I was offered a job at a university in Houston fresh out of grad school, so I headed out to Texas without doing any sort of research on the place. I didn’t know anyone there, but I’m used to that sort of thing. I actually like it. You will probably see a trend that I can’t stay somewhere for more than about 3 years before I feel pretty antsy and need to find a new place. I hear what you are saying as you are reading this, but commitment issues, schmemmitment issues. It is what it is.

For those of you that don’t move to new places without really knowing people, you should know that it’s not always easy to make friends. Sure, you are going to point out that you made a gazillion friends when you went off to college and you didn’t know anyone there. Well Mr. Friendly, don’t be so proud of that, everyone did. Way to go. Once you don’t have the connection of college, it is more challenging to meet people as a young professional in a new city. Just take that as a universal truth. There are things you can do to meet people… join alumni clubs, get to know your coworkers, participate in city sports leagues, etc. It just takes a little more getting out there. As a new person in a city where you don’t know anyone, there’s one rule that you have to live by: If someone invites you to do something, you do it. You have no friends, so there is no reason you should turn down someone when they are trying to be your friend.  This rule is something that I have lived by for quite some time. It is why I have found some of my best friends, but it also may be what creates my awkward encounters. Which leads me to my story…

When I started working in Houston, my job was to plan events. Many of these events require technical assistance. The manager of the AV department (we will now call him AV Guy) was someone that I had to work with on a pretty regular basis. He was a nice guy. He was always helpful and friendly. About a month in to working in Houston, he asked me out. Well, as I mentioned before, the one rule that I live by is that you don’t say no when you move to a new place, know no one, and someone offers to be your friend. Sure, I knew that he may have been interested in me a little more than just as friends, but I couldn’t completely tell, and that’s something that can always be clarified later, right? So I said yes, I’d go out with him. We went to dinner and had a nice time. After dinner, we went to a local coffee shop to continue our conversation. Then the date ended. That was also the time that I was certain that I would never want to go out with him again.
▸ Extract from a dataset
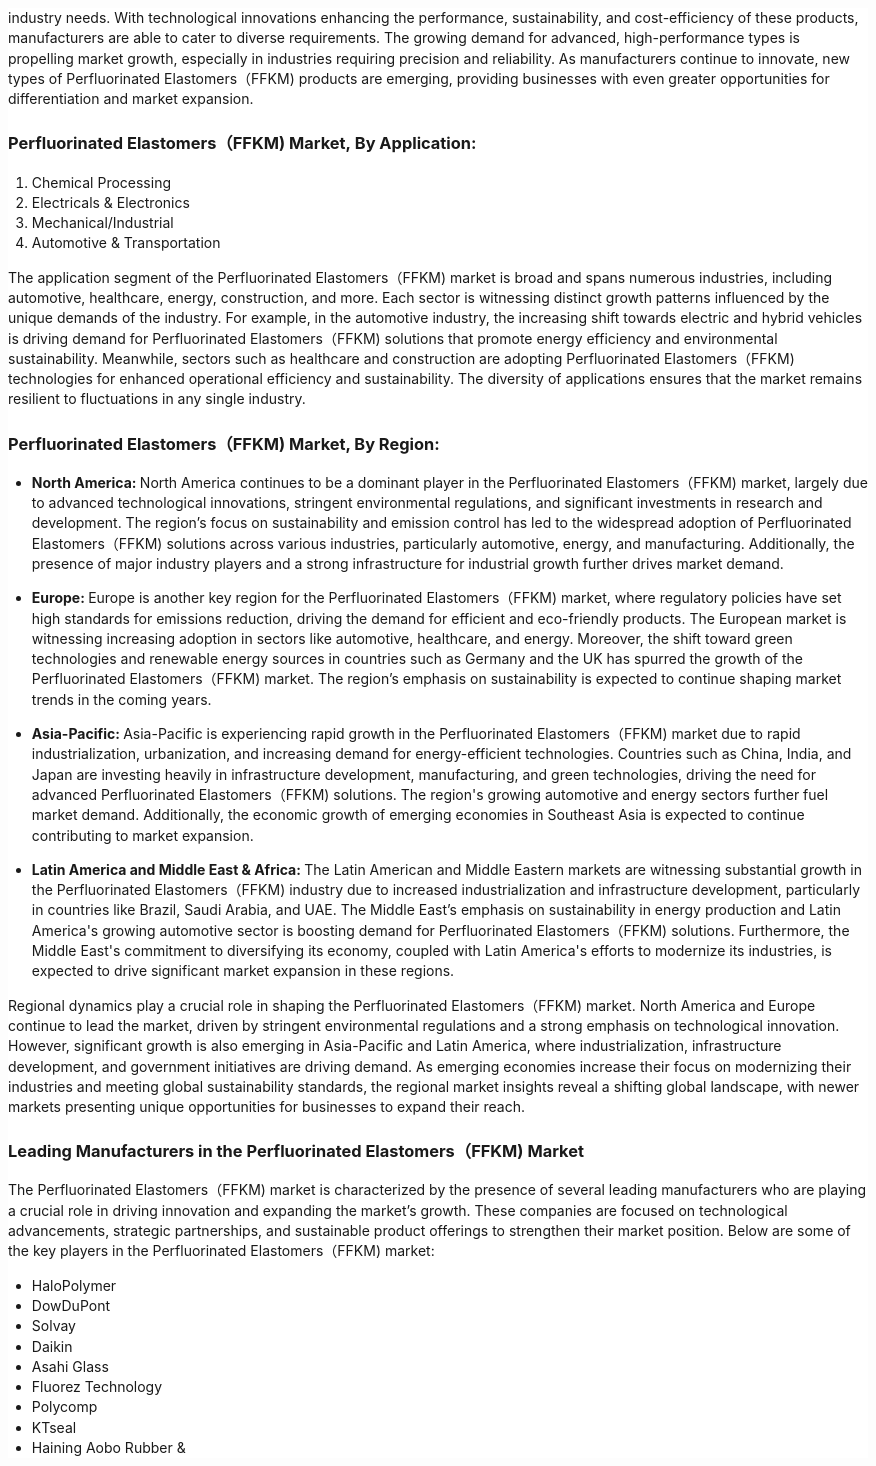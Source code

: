 industry needs. With technological innovations enhancing the performance, sustainability, and cost-efficiency of these products, manufacturers are able to cater to diverse requirements. The growing demand for advanced, high-performance types is propelling market growth, especially in industries requiring precision and reliability. As manufacturers continue to innovate, new types of Perfluorinated Elastomers（FFKM) products are emerging, providing businesses with even greater opportunities for differentiation and market expansion.</p><h3>Perfluorinated Elastomers（FFKM) Market,&nbsp;By Application:</h3><ol><li>Chemical Processing<li> Electricals & Electronics<li> Mechanical/Industrial<li> Automotive & Transportation</li></ol><p>The application segment of the Perfluorinated Elastomers（FFKM) market is broad and spans numerous industries, including automotive, healthcare, energy, construction, and more. Each sector is witnessing distinct growth patterns influenced by the unique demands of the industry. For example, in the automotive industry, the increasing shift towards electric and hybrid vehicles is driving demand for Perfluorinated Elastomers（FFKM) solutions that promote energy efficiency and environmental sustainability. Meanwhile, sectors such as healthcare and construction are adopting Perfluorinated Elastomers（FFKM) technologies for enhanced operational efficiency and sustainability. The diversity of applications ensures that the market remains resilient to fluctuations in any single industry.</p><h3>Perfluorinated Elastomers（FFKM) Market, By Region:</h3><ul><li><p><strong>North America:&nbsp;</strong>North America continues to be a dominant player in the Perfluorinated Elastomers（FFKM) market, largely due to advanced technological innovations, stringent environmental regulations, and significant investments in research and development. The region&rsquo;s focus on sustainability and emission control has led to the widespread adoption of Perfluorinated Elastomers（FFKM) solutions across various industries, particularly automotive, energy, and manufacturing. Additionally, the presence of major industry players and a strong infrastructure for industrial growth further drives market demand.</p></li><li><p><strong><strong>Europe:&nbsp;</strong></strong>Europe is another key region for the Perfluorinated Elastomers（FFKM) market, where regulatory policies have set high standards for emissions reduction, driving the demand for efficient and eco-friendly products. The European market is witnessing increasing adoption in sectors like automotive, healthcare, and energy. Moreover, the shift toward green technologies and renewable energy sources in countries such as Germany and the UK has spurred the growth of the Perfluorinated Elastomers（FFKM) market. The region&rsquo;s emphasis on sustainability is expected to continue shaping market trends in the coming years.</p></li><li><p><strong><strong>Asia-Pacific:&nbsp;</strong></strong>Asia-Pacific is experiencing rapid growth in the Perfluorinated Elastomers（FFKM) market due to rapid industrialization, urbanization, and increasing demand for energy-efficient technologies. Countries such as China, India, and Japan are investing heavily in infrastructure development, manufacturing, and green technologies, driving the need for advanced Perfluorinated Elastomers（FFKM) solutions. The region's growing automotive and energy sectors further fuel market demand. Additionally, the economic growth of emerging economies in Southeast Asia is expected to continue contributing to market expansion.</p></li><li><p><strong><strong>Latin America and Middle East &amp; Africa:&nbsp;</strong></strong>The Latin American and Middle Eastern markets are witnessing substantial growth in the Perfluorinated Elastomers（FFKM) industry due to increased industrialization and infrastructure development, particularly in countries like Brazil, Saudi Arabia, and UAE. The Middle East&rsquo;s emphasis on sustainability in energy production and Latin America's growing automotive sector is boosting demand for Perfluorinated Elastomers（FFKM) solutions. Furthermore, the Middle East's commitment to diversifying its economy, coupled with Latin America's efforts to modernize its industries, is expected to drive significant market expansion in these regions.</p></li></ul><p>Regional dynamics play a crucial role in shaping the Perfluorinated Elastomers（FFKM) market. North America and Europe continue to lead the market, driven by stringent environmental regulations and a strong emphasis on technological innovation. However, significant growth is also emerging in Asia-Pacific and Latin America, where industrialization, infrastructure development, and government initiatives are driving demand. As emerging economies increase their focus on modernizing their industries and meeting global sustainability standards, the regional market insights reveal a shifting global landscape, with newer markets presenting unique opportunities for businesses to expand their reach.</p><h3><strong>Leading Manufacturers in the Perfluorinated Elastomers（FFKM) Market</strong></h3><p>The Perfluorinated Elastomers（FFKM) market is characterized by the presence of several leading manufacturers who are playing a crucial role in driving innovation and expanding the market&rsquo;s growth. These companies are focused on technological advancements, strategic partnerships, and sustainable product offerings to strengthen their market position. Below are some of the key players in the Perfluorinated Elastomers（FFKM) market:</p></div><div class="article-main__content" data-test-id="publishing-text-block"><ul><li><span class="">HaloPolymer<li> DowDuPont<li> Solvay<li> Daikin<li> Asahi Glass<li> Fluorez Technology<li> Polycomp<li> KTseal<li> Haining Aobo Rubber &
AV Guy was nice, but there wasn’t anything there. I could tell on the date he was interested in dating me and I didn’t want to lead him on, so the next time he asked me out, I told him I wasn’t interested. We grabbed lunch about once a month after that, but that was about it. Innocent enough, right? We had to work together, so I didn’t want to be mean, and as I said, he was a nice guy. Just no interest. At this point in the story, you are probably thinking “wow, this story is not awkward at all”. You’re right, it’s not. The awkward part comes next.

In mid-December (about 3.5 months after the original date), AV Guy contacts me and asks if I want to join him and some friends for dinner and an improve comedy show. By this time, I have decided that he gets that we are not going to be in any sort of relationship and that we are just friends. He said it was a group of friends (8-10 people) and it should be a good time. I didn’t have anything going on that day (I mean, I was still new in town and didn’t know a ton of people… PLUS maybe he had some fun friends that I would want to hang out with later, right?). So I agree to go. I didn’t know my way around Houston very well still, so I met AV Guy at a Starbucks, then he drove us to the restaurant from there. The traffic was super bad and we were running really late. He was kinda freaking out about it and was on the phone with some guy letting him know we were coming and that we would be there soon.
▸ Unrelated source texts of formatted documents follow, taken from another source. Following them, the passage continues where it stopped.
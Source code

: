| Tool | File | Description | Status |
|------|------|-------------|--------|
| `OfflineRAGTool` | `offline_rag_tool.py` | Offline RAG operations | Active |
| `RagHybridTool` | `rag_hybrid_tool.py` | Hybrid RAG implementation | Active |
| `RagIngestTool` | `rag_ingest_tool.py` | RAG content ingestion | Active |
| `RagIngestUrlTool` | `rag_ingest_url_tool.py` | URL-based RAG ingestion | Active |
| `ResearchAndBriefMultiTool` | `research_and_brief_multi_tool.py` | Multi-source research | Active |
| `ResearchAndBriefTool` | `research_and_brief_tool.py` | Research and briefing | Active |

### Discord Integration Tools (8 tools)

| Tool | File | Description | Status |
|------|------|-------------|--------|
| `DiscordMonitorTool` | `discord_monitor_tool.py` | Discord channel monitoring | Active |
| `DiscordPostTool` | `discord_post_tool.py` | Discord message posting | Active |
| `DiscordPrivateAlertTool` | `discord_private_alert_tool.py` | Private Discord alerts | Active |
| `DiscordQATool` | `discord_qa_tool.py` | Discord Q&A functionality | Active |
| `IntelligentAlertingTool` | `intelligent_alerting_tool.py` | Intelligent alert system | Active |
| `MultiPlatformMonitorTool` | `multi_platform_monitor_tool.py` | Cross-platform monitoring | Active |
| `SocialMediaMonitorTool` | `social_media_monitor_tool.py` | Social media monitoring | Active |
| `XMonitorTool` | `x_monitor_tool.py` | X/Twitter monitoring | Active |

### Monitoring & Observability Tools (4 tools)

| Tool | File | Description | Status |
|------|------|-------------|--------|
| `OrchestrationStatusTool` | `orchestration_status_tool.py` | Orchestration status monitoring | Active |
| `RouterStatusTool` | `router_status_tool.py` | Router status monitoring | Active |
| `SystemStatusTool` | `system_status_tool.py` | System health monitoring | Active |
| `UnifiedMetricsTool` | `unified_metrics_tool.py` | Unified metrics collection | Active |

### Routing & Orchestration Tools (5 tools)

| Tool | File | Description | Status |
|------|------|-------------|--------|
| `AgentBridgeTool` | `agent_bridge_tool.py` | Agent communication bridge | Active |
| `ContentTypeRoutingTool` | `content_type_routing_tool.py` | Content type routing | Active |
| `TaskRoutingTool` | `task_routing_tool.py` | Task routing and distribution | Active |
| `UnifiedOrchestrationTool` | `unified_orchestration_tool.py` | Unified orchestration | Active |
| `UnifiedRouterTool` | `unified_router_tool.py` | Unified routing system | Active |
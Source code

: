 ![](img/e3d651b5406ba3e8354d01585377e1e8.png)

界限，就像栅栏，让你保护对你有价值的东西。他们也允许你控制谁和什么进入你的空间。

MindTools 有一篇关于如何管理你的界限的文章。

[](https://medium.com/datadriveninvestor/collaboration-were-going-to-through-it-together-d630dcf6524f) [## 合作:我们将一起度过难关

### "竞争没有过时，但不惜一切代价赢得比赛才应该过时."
We finally get to the restaurant after a tense car ride and I am ready to get to my seat and drink a nice cold drink (I’m practicing my order in my head: margarita, on the rocks, with salt). We walk up to the hostess and AV Guy tells her we are meeting with a group. She asks for the name with the group and he says Houston Baptist Church (ok, so I’m making up the name of the church, but he named a Baptist church). This is CLEARLY a surprise to me. It also crushes my dreams of drinking a margarita. She points us to the back party room. Yes, the private room in the back of the restaurant. I look at AV guy to see if he is going to provide some sort of explanation for this, but he just points to the back room. Dear God, what am I getting in to? We walk in to the back party room. The room is decorated for Christmas, the tables are arranged in a U shape and filled with people varying in age from 25-65. I am sure there are more details about the room, but they all faded in the background compared to all the eyes staring at us as we walked in.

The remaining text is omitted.